• **DATA SECTION**:
──────────

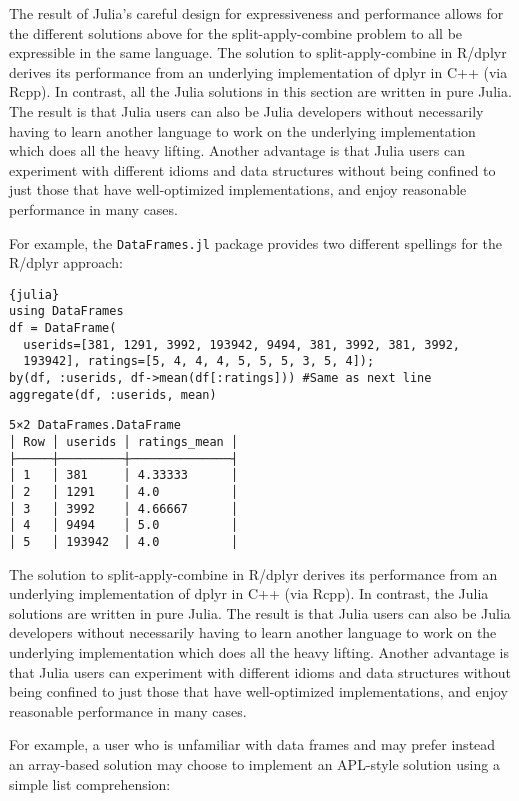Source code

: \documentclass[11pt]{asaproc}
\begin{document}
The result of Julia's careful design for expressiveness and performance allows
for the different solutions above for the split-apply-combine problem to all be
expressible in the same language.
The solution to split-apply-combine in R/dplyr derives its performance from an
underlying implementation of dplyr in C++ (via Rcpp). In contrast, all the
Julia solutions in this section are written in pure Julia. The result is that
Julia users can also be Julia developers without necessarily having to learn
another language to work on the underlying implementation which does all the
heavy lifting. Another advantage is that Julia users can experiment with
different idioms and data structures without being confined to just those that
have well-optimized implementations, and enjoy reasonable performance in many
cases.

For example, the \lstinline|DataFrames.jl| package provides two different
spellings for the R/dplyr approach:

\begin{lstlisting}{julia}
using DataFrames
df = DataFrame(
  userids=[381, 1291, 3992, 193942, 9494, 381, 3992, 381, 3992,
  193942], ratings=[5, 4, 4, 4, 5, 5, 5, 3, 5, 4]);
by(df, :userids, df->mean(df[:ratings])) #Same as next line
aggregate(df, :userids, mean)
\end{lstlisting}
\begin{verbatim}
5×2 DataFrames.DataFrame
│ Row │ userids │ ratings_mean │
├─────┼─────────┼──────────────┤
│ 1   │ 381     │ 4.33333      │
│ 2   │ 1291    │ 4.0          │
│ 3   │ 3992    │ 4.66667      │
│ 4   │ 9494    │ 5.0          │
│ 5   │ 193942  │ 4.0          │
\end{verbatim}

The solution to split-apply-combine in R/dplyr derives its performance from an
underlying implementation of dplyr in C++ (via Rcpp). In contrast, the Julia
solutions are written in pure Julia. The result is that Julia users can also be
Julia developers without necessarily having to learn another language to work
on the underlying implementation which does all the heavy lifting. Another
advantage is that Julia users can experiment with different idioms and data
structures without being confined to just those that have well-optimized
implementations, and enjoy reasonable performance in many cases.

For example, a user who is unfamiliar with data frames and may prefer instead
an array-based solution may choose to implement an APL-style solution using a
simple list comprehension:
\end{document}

──────────

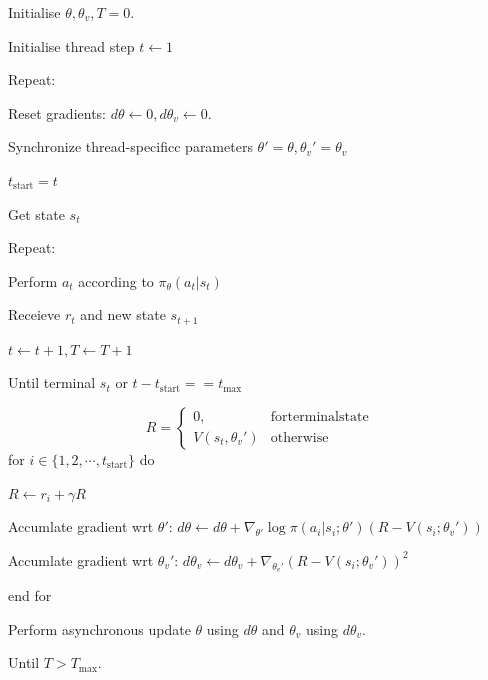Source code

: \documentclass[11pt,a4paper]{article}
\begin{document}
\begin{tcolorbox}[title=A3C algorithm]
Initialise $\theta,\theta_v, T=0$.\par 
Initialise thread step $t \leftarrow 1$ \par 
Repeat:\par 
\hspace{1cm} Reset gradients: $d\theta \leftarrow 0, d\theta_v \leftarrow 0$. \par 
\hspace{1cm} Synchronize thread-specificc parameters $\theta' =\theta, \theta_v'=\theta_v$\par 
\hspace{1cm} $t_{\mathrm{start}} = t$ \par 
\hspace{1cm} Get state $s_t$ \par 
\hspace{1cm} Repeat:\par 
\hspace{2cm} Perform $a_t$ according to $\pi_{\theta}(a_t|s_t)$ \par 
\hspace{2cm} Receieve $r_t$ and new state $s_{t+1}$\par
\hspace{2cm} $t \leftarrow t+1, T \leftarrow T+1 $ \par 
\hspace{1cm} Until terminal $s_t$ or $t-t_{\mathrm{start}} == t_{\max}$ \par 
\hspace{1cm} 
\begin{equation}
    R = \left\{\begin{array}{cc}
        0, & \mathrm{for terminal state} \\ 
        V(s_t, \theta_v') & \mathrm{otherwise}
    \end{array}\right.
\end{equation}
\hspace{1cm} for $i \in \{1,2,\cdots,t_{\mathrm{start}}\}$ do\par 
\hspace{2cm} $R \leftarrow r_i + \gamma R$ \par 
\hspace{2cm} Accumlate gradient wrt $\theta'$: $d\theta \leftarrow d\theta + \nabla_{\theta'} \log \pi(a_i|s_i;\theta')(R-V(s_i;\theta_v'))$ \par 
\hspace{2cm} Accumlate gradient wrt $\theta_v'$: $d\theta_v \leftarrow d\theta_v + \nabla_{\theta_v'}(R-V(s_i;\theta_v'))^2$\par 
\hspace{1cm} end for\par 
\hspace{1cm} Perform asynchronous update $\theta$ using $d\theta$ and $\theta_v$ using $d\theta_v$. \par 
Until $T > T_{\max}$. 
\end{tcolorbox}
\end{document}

──────────

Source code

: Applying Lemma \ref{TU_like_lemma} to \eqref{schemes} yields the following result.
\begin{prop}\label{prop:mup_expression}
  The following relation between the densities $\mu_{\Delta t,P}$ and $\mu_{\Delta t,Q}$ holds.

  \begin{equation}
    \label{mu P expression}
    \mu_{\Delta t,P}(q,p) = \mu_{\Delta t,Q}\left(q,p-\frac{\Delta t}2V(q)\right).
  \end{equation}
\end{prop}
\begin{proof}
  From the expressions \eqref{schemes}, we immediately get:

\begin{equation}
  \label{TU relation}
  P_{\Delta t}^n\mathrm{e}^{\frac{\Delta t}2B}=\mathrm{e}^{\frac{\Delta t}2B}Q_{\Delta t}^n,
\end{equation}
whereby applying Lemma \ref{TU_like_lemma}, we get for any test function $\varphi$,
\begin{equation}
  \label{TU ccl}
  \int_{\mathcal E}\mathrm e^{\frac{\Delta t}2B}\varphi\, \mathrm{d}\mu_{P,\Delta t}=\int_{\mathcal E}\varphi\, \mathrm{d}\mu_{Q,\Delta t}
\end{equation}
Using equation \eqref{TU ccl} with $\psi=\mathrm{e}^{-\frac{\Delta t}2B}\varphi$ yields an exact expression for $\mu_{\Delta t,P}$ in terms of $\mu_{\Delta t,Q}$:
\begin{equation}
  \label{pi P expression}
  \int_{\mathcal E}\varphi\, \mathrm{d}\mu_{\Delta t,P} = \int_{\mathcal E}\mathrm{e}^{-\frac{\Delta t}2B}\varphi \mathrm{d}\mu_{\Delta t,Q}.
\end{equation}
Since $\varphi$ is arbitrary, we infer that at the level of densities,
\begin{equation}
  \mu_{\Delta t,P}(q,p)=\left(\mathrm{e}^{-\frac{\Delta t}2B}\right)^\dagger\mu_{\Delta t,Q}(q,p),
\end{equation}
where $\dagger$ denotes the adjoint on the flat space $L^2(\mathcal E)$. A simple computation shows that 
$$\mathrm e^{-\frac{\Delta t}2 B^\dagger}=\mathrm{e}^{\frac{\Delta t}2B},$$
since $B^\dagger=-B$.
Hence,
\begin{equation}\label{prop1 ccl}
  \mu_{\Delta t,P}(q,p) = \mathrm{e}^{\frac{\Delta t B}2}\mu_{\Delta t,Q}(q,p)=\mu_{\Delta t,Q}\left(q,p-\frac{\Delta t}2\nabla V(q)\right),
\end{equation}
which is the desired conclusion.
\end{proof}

──────────

• **ASSIGNED TASK**: Copy all lines of the preceding data that hold the word "solutions".

• **TASK RESPONSE**:
for the different solutions above for the split-apply-combine problem to all be
Julia solutions in this section are written in pure Julia. The result is that
solutions are written in pure Julia. The result is that Julia users can also be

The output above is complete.